中層
4階へ上るとほとんど魔人しかいなかった。
身長2メートル50センチを超えるような巨人タイプの魔人が多い。
人間の姿も下層に比べると少ない。
巨人は厄介なことに炎の息を吐く。
10匹、20匹と迫ってくると、炎と攻撃を避けるだけで精一杯となり攻撃をすることができない。
カースとアデラが苦戦していると、ナギが氷魔法の補助魔法を唱えてくれた。
炎に対してシールドになり、直撃しても何回かは防いでくれる。
そこで、カースが炎を浴びながら強行突破し、先頭にいた魔人5匹を倒す。
カースに注目が集まったところで、アデラが回りこみ背後から魔人を5匹倒す。
一度に10匹の魔人が倒されたことに魔人達が動揺している隙に、一度後方まで撤退する。

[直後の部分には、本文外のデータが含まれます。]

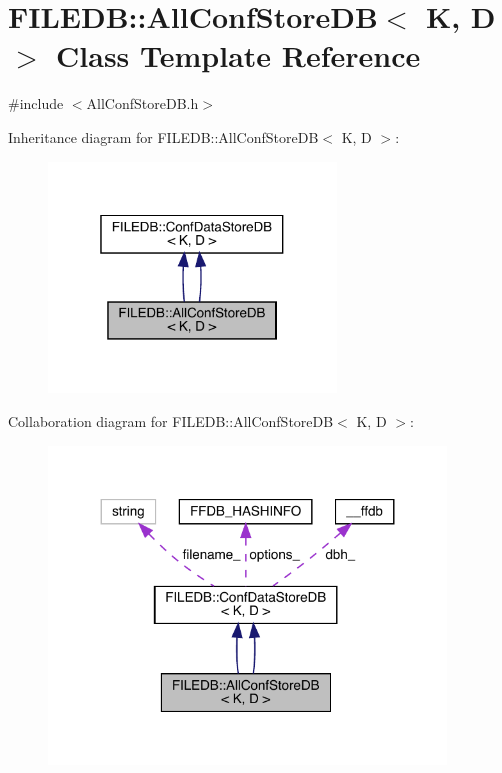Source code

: \hypertarget{classFILEDB_1_1AllConfStoreDB}{}\section{F\+I\+L\+E\+DB\+:\+:All\+Conf\+Store\+DB$<$ K, D $>$ Class Template Reference}
\label{classFILEDB_1_1AllConfStoreDB}


{\ttfamily \#include $<$All\+Conf\+Store\+D\+B.\+h$>$}



Inheritance diagram for F\+I\+L\+E\+DB\+:\+:All\+Conf\+Store\+DB$<$ K, D $>$\+:\nopagebreak
\begin{figure}[H]
\begin{center}
\leavevmode
\includegraphics[width=217pt]{d6/d56/classFILEDB_1_1AllConfStoreDB__inherit__graph}
\end{center}
\end{figure}


Collaboration diagram for F\+I\+L\+E\+DB\+:\+:All\+Conf\+Store\+DB$<$ K, D $>$\+:\nopagebreak
\begin{figure}[H]
\begin{center}
\leavevmode
\includegraphics[width=299pt]{d4/d50/classFILEDB_1_1AllConfStoreDB__coll__graph}
\end{center}
\end{figure}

巨人は大きさの割に動きもよく、炎だけでなく物理攻撃も侮れない。
巨人が50匹単位でなだれ込んでくる。
カースが衝撃波で3匹倒し、アデラも0距離まで詰めて2匹倒す。
巨人の一撃を警戒し、一度には始末できない。
下層からの連戦でカースの息も上がっている。
ナギがアデラにサインを出す。
アデラが理解し、カースに抱き着くとふわっと浮いた。
ナギとアデラの飛行魔法で一度城の外まで逃れた。
大きく後退して、泉のほとりに着地する。
作戦を練り直す必要があった。
「力押しでは中層は無理だ」ナギは冷たく言い放つ。
「ナギ、すみません、9階まで隠密行動のはずだったのに」
「いや、ただ、こうなったら魔人たちが下層の住民に報復をするだろう」
「あ・・・」引き返そうとするカースをアデラが止める。
「やめておけ、カース」
「でも、ナギ」
「俺たちは神様じゃない、できることとできないことがある、お前の力も強大だが、その力を使うお前の体には限界がある」
ナギに言われなくても分かっていた。カースは魔人から受ける傷以上に己の力の暴走によって肉体を傷つけていた。

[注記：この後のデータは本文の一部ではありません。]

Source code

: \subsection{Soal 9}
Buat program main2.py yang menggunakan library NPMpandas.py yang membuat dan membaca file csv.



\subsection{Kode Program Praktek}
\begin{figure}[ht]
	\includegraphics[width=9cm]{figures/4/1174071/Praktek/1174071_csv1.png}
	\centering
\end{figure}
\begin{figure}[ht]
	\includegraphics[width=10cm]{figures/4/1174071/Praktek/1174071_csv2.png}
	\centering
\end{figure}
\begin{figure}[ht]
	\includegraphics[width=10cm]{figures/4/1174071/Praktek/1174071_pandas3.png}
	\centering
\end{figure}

「休憩だ、魔人も下層は全滅させられた、カースとアデラ様のおかげだ、すぐにこちらに向ける戦力はないだろう、3時間休憩しよう」
「は、はい」カースは悔しさで涙が止まらなかった。助けたつもりだった少女はどうなったのだろう、城にいた人々はどうなったのだろう。少女に感謝されて、その気になっていた俺はなんていう愚か者だ。
アデラは、震えるカースのことをそっと抱きしめた。